_Exercise_: Write the listing out again in full. Every character must match.

_Dataset records_:
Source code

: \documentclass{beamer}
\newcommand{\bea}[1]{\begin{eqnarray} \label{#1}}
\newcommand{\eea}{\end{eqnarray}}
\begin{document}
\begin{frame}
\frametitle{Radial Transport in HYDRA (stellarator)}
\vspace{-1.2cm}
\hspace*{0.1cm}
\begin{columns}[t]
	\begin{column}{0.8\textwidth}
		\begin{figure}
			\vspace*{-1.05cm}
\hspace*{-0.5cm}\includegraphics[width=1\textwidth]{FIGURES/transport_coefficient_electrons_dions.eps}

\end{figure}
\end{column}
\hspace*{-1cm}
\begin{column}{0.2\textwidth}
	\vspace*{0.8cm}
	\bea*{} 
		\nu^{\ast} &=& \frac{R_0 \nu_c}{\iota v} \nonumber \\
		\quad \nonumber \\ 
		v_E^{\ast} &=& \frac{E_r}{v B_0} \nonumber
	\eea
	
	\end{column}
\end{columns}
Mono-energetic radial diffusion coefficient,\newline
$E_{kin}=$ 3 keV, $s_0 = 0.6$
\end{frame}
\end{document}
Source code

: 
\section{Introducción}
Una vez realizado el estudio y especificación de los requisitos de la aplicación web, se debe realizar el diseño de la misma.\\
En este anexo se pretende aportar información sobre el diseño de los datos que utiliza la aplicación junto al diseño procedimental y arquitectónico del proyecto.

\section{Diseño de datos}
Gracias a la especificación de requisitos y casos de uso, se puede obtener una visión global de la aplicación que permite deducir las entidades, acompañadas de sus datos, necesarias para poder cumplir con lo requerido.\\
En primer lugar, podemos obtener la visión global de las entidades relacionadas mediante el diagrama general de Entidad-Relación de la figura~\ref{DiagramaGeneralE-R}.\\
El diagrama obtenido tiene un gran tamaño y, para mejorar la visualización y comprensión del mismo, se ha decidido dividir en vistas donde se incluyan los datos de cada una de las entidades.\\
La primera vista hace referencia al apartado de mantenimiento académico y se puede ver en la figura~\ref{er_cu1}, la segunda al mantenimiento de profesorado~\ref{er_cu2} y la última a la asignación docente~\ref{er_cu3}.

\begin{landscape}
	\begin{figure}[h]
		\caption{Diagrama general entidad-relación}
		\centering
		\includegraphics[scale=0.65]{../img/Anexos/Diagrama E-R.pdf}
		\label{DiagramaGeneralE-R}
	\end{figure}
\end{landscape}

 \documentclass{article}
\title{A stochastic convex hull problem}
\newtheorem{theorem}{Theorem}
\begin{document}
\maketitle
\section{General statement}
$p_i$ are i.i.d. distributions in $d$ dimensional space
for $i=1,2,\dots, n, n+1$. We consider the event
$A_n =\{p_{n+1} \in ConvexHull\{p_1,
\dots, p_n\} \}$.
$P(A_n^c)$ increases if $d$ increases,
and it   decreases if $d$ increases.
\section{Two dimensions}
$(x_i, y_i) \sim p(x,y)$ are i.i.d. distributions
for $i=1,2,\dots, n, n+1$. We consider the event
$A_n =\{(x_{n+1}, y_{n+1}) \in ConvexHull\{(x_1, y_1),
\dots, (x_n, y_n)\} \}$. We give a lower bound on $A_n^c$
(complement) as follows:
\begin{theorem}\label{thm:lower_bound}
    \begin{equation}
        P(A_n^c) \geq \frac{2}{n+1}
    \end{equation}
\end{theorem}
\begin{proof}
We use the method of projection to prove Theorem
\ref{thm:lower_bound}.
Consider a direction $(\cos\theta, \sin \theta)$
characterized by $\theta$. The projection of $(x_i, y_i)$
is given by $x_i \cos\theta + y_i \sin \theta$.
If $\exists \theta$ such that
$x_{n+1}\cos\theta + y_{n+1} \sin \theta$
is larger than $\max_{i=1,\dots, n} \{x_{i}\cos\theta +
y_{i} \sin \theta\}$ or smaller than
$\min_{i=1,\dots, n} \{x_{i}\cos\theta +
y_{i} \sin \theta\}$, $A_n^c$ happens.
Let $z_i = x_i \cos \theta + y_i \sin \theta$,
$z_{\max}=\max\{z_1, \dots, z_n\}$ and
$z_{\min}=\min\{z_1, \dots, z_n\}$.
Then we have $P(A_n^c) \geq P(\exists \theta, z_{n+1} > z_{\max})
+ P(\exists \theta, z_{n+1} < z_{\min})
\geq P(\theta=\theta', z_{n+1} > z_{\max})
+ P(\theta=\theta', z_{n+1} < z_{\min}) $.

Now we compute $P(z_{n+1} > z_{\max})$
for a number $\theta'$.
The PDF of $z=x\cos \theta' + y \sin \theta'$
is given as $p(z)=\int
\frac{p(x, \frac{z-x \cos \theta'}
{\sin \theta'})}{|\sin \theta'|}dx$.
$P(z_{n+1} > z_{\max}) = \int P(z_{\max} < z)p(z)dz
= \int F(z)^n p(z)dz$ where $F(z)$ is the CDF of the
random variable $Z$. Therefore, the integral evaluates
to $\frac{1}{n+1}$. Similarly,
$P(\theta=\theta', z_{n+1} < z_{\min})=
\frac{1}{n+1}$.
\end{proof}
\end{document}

_Task solution_:
Source code

: \documentclass{beamer}
\newcommand{\bea}[1]{\begin{eqnarray} \label{#1}}
\newcommand{\eea}{\end{eqnarray}}
\begin{document}
\begin{frame}
\frametitle{Radial Transport in HYDRA (stellarator)}
\vspace{-1.2cm}
\hspace*{0.1cm}
\begin{columns}[t]
	\begin{column}{0.8\textwidth}
		\begin{figure}
			\vspace*{-1.05cm}
\hspace*{-0.5cm}\includegraphics[width=1\textwidth]{FIGURES/transport_coefficient_electrons_dions.eps}

\end{figure}
\end{column}
\hspace*{-1cm}
\begin{column}{0.2\textwidth}
	\vspace*{0.8cm}
	\bea*{} 
		\nu^{\ast} &=& \frac{R_0 \nu_c}{\iota v} \nonumber \\
		\quad \nonumber \\ 
		v_E^{\ast} &=& \frac{E_r}{v B_0} \nonumber
	\eea
	
	\end{column}
\end{columns}
Mono-energetic radial diffusion coefficient,\newline
$E_{kin}=$ 3 keV, $s_0 = 0.6$
\end{frame}
\end{document}
Source code

: 
\section{Introducción}
Una vez realizado el estudio y especificación de los requisitos de la aplicación web, se debe realizar el diseño de la misma.\\
En este anexo se pretende aportar información sobre el diseño de los datos que utiliza la aplicación junto al diseño procedimental y arquitectónico del proyecto.

\section{Diseño de datos}
Gracias a la especificación de requisitos y casos de uso, se puede obtener una visión global de la aplicación que permite deducir las entidades, acompañadas de sus datos, necesarias para poder cumplir con lo requerido.\\
En primer lugar, podemos obtener la visión global de las entidades relacionadas mediante el diagrama general de Entidad-Relación de la figura~\ref{DiagramaGeneralE-R}.\\
El diagrama obtenido tiene un gran tamaño y, para mejorar la visualización y comprensión del mismo, se ha decidido dividir en vistas donde se incluyan los datos de cada una de las entidades.\\
La primera vista hace referencia al apartado de mantenimiento académico y se puede ver en la figura~\ref{er_cu1}, la segunda al mantenimiento de profesorado~\ref{er_cu2} y la última a la asignación docente~\ref{er_cu3}.

\begin{landscape}
	\begin{figure}[h]
		\caption{Diagrama general entidad-relación}
		\centering
		\includegraphics[scale=0.65]{../img/Anexos/Diagrama E-R.pdf}
		\label{DiagramaGeneralE-R}
	\end{figure}
\end{landscape}

 \documentclass{article}
\title{A stochastic convex hull problem}
\newtheorem{theorem}{Theorem}
\begin{document}
\maketitle
\section{General statement}
$p_i$ are i.i.d. distributions in $d$ dimensional space
for $i=1,2,\dots, n, n+1$. We consider the event
$A_n =\{p_{n+1} \in ConvexHull\{p_1,
\dots, p_n\} \}$.
$P(A_n^c)$ increases if $d$ increases,
and it   decreases if $d$ increases.
\section{Two dimensions}
$(x_i, y_i) \sim p(x,y)$ are i.i.d. distributions
for $i=1,2,\dots, n, n+1$. We consider the event
$A_n =\{(x_{n+1}, y_{n+1}) \in ConvexHull\{(x_1, y_1),
\dots, (x_n, y_n)\} \}$. We give a lower bound on $A_n^c$
(complement) as follows:
\begin{theorem}\label{thm:lower_bound}
    \begin{equation}
        P(A_n^c) \geq \frac{2}{n+1}
    \end{equation}
\end{theorem}
\begin{proof}
We use the method of projection to prove Theorem
\ref{thm:lower_bound}.
Consider a direction $(\cos\theta, \sin \theta)$
characterized by $\theta$. The projection of $(x_i, y_i)$
is given by $x_i \cos\theta + y_i \sin \theta$.
If $\exists \theta$ such that
$x_{n+1}\cos\theta + y_{n+1} \sin \theta$
is larger than $\max_{i=1,\dots, n} \{x_{i}\cos\theta +
y_{i} \sin \theta\}$ or smaller than
$\min_{i=1,\dots, n} \{x_{i}\cos\theta +
y_{i} \sin \theta\}$, $A_n^c$ happens.
Let $z_i = x_i \cos \theta + y_i \sin \theta$,
$z_{\max}=\max\{z_1, \dots, z_n\}$ and
$z_{\min}=\min\{z_1, \dots, z_n\}$.
Then we have $P(A_n^c) \geq P(\exists \theta, z_{n+1} > z_{\max})
+ P(\exists \theta, z_{n+1} < z_{\min})
\geq P(\theta=\theta', z_{n+1} > z_{\max})
+ P(\theta=\theta', z_{n+1} < z_{\min}) $.

Now we compute $P(z_{n+1} > z_{\max})$
for a number $\theta'$.
The PDF of $z=x\cos \theta' + y \sin \theta'$
is given as $p(z)=\int
\frac{p(x, \frac{z-x \cos \theta'}
{\sin \theta'})}{|\sin \theta'|}dx$.
$P(z_{n+1} > z_{\max}) = \int P(z_{\max} < z)p(z)dz
= \int F(z)^n p(z)dz$ where $F(z)$ is the CDF of the
random variable $Z$. Therefore, the integral evaluates
to $\frac{1}{n+1}$. Similarly,
$P(\theta=\theta', z_{n+1} < z_{\min})=
\frac{1}{n+1}$.
\end{proof}
\end{document}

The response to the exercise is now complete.